These tests will only run when /dev/mem access to the first two pages
in physical address space is possible and allowed; otherwise, the tests
are skipped.
On current x86-64 with PAT inside a VM, all tests pass:
TAP version 13
1..6
# Starting 6 tests from 1 test cases.
# RUN pfnmap.madvise_disallowed ...
# OK pfnmap.madvise_disallowed
ok 1 pfnmap.madvise_disallowed
# RUN pfnmap.munmap_split ...
# OK pfnmap.munmap_split
ok 2 pfnmap.munmap_split
# RUN pfnmap.mremap_fixed ...
# OK pfnmap.mremap_fixed
ok 3 pfnmap.mremap_fixed
# RUN pfnmap.mremap_shrink ...
# OK pfnmap.mremap_shrink
ok 4 pfnmap.mremap_shrink
# RUN pfnmap.mremap_expand ...
# OK pfnmap.mremap_expand
ok 5 pfnmap.mremap_expand
# RUN pfnmap.fork ...
# OK pfnmap.fork
ok 6 pfnmap.fork
# PASSED: 6 / 6 tests passed.
# Totals: pass:6 fail:0 xfail:0 xpass:0 skip:0 error:0
However, we are able to trigger:
[ 27.888251] x86/PAT: pfnmap:1790 freeing invalid memtype [mem 0x00000000-0x00000fff]

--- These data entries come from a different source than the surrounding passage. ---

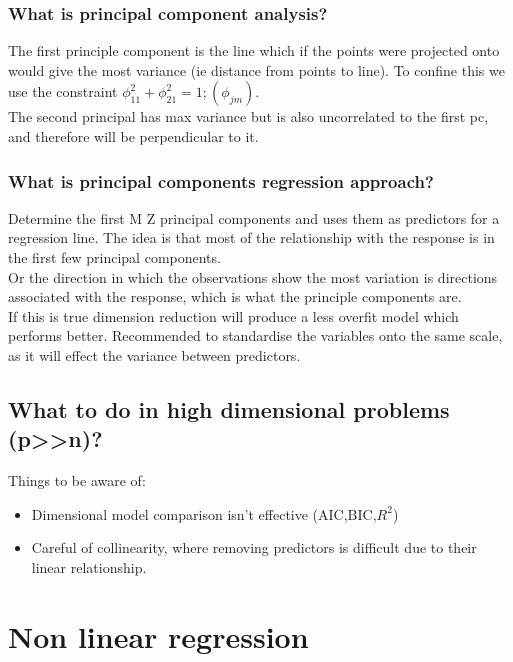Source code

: \documentclass[11pt]{scrartcl} %
\begin{document}
\subsubsection{What is principal component analysis?}

The first principle component is the line which if the points were projected onto would give the
most variance (ie distance from points to line). To confine this we use the constraint 
\(\phi_{11}^2 + \phi_{21}^2 =1; (\phi_{jm})\).\\

The second principal has max variance but is also uncorrelated to the first pc, and therefore will
be perpendicular to it.

\subsubsection{What is principal components regression approach?}

Determine the first M Z principal components and uses them as predictors for a regression line.
The idea is that most of the relationship with the response is in the first few principal components.\\

Or the direction in which the observations show the most variation is directions associated with the response,
which is what the principle components are.\\

If this is true dimension reduction will produce a less overfit model which performs better. Recommended
to standardise the variables onto the same scale, as it will effect the variance between predictors.

\subsection{What to do in high dimensional problems (p>>n)?}

Things to be aware of:

\begin{itemize}
	\item Dimensional model comparison isn't effective (AIC,BIC,\(R^2\))
	\item Careful of collinearity, where removing predictors is difficult due to their linear relationship.
\end{itemize}

\section{Non linear regression}
\end{document}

There are probably more things worth testing in the future, such as
MAP_PRIVATE handling. But this set of tests is sufficient to cover most of
the things we will rework regarding PAT handling.
Cc: Andrew Morton <akpm(a)linux-foundation.org>
Cc: Shuah Khan <shuah(a)kernel.org>
Cc: Lorenzo Stoakes <lorenzo.stoakes(a)oracle.com>
Cc: Ingo Molnar <mingo(a)redhat.com>
Cc: Peter Xu <peterx(a)redhat.com>
Cc: Dev Jain <dev.jain(a)arm.com>
Signed-off-by: David Hildenbrand <david(a)redhat.com>
---
Hopefully I didn't miss any review feedback.
v1 -> v2:
* Rewrite using kselftest_harness, which simplifies a lot of things
* Add to .gitignore and run_vmtests.sh
* Register signal handler on demand
* Use volatile trick to force a read (not factoring out FORCE_READ just yet)

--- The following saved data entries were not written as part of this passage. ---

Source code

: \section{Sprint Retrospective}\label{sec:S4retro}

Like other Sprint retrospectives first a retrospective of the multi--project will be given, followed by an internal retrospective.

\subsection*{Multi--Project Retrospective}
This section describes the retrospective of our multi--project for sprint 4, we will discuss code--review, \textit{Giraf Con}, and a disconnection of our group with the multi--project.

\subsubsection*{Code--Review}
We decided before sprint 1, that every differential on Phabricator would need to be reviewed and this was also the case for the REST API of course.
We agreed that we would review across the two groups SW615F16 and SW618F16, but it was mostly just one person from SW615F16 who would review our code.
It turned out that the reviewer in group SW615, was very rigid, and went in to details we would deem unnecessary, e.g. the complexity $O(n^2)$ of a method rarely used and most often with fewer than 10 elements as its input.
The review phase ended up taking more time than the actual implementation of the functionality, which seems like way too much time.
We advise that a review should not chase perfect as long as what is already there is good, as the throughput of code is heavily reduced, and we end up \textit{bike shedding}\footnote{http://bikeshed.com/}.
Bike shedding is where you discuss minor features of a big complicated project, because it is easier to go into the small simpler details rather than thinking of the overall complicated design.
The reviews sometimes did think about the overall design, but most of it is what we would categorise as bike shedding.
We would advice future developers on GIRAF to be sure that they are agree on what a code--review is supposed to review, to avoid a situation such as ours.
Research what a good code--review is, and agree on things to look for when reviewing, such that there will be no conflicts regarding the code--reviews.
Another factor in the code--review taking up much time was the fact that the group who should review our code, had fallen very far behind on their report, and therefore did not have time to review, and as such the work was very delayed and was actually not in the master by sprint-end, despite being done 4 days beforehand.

* Drop mprotect() test case
* Add some more comments why we test certain things
* Use NULL for mmap() first parameter instead of 0
* Smaller fixes
---
tools/testing/selftests/mm/.gitignore | 1 +
tools/testing/selftests/mm/Makefile | 1 +
tools/testing/selftests/mm/pfnmap.c | 196 ++++++++++++++++++++++
tools/testing/selftests/mm/run_vmtests.sh | 4 +
4 files changed, 202 insertions(+)
create mode 100644 tools/testing/selftests/mm/pfnmap.c
diff --git a/tools/testing/selftests/mm/.gitignore b/tools/testing/selftests/mm/.gitignore
index 91db34941a143..824266982aa36 100644
--- a/tools/testing/selftests/mm/.gitignore
+++ b/tools/testing/selftests/mm/.gitignore
@@ -20,6 +20,7 @@ mremap_test
on-fault-limit
transhuge-stress
pagemap_ioctl
+pfnmap
*.tmp*
protection_keys
protection_keys_32
diff --git a/tools/testing/selftests/mm/Makefile b/tools/testing/selftests/mm/Makefile
index ad4d6043a60f0..ae6f994d3add7 100644
--- a/tools/testing/selftests/mm/Makefile
+++ b/tools/testing/selftests/mm/Makefile
@@ -84,6 +84,7 @@ TEST_GEN_FILES += mremap_test
TEST_GEN_FILES += mseal_test
TEST_GEN_FILES += on-fault-limit
TEST_GEN_FILES += pagemap_ioctl
+TEST_GEN_FILES += pfnmap
TEST_GEN_FILES += thuge-gen
TEST_GEN_FILES += transhuge-stress
TEST_GEN_FILES += uffd-stress
diff --git a/tools/testing/selftests/mm/pfnmap.c b/tools/testing/selftests/mm/pfnmap.c
new file mode 100644
index 0000000000000..8a9d19b6020c7
--- /dev/null
+++ b/tools/testing/selftests/mm/pfnmap.c
@@ -0,0 +1,196 @@
+// SPDX-License-Identifier: GPL-2.0-only
+/*
+ * Basic VM_PFNMAP tests relying on mmap() of '/dev/mem'
+ *
+ * Copyright 2025, Red Hat, Inc.
+ *
+ * Author(s): David Hildenbrand <david(a)redhat.com>
+ */
+#define _GNU_SOURCE
+#include <stdlib.h>
+#include <string.h>
+#include <stdint.h>
+#include <unistd.h>
+#include <errno.h>
+#include <fcntl.h>
+#include <signal.h>
+#include <setjmp.h>
+#include <linux/mman.h>
+#include <sys/mman.h>
+#include <sys/wait.h>
+
+#include "../kselftest_harness.h"
+#include "vm_util.h"
+
+static sigjmp_buf sigjmp_buf_env;
+
+static void signal_handler(int sig)
+{
+ siglongjmp(sigjmp_buf_env, -EFAULT);
+}
+
+static int test_read_access(char *addr, size_t size, size_t pagesize)
+{
+ size_t offs;
+ int ret;
+
+ if (signal(SIGSEGV, signal_handler) == SIG_ERR)
+ return -EINVAL;
+
+ ret = sigsetjmp(sigjmp_buf_env, 1);
+ if (!ret) {
+ for (offs = 0; offs < size; offs += pagesize)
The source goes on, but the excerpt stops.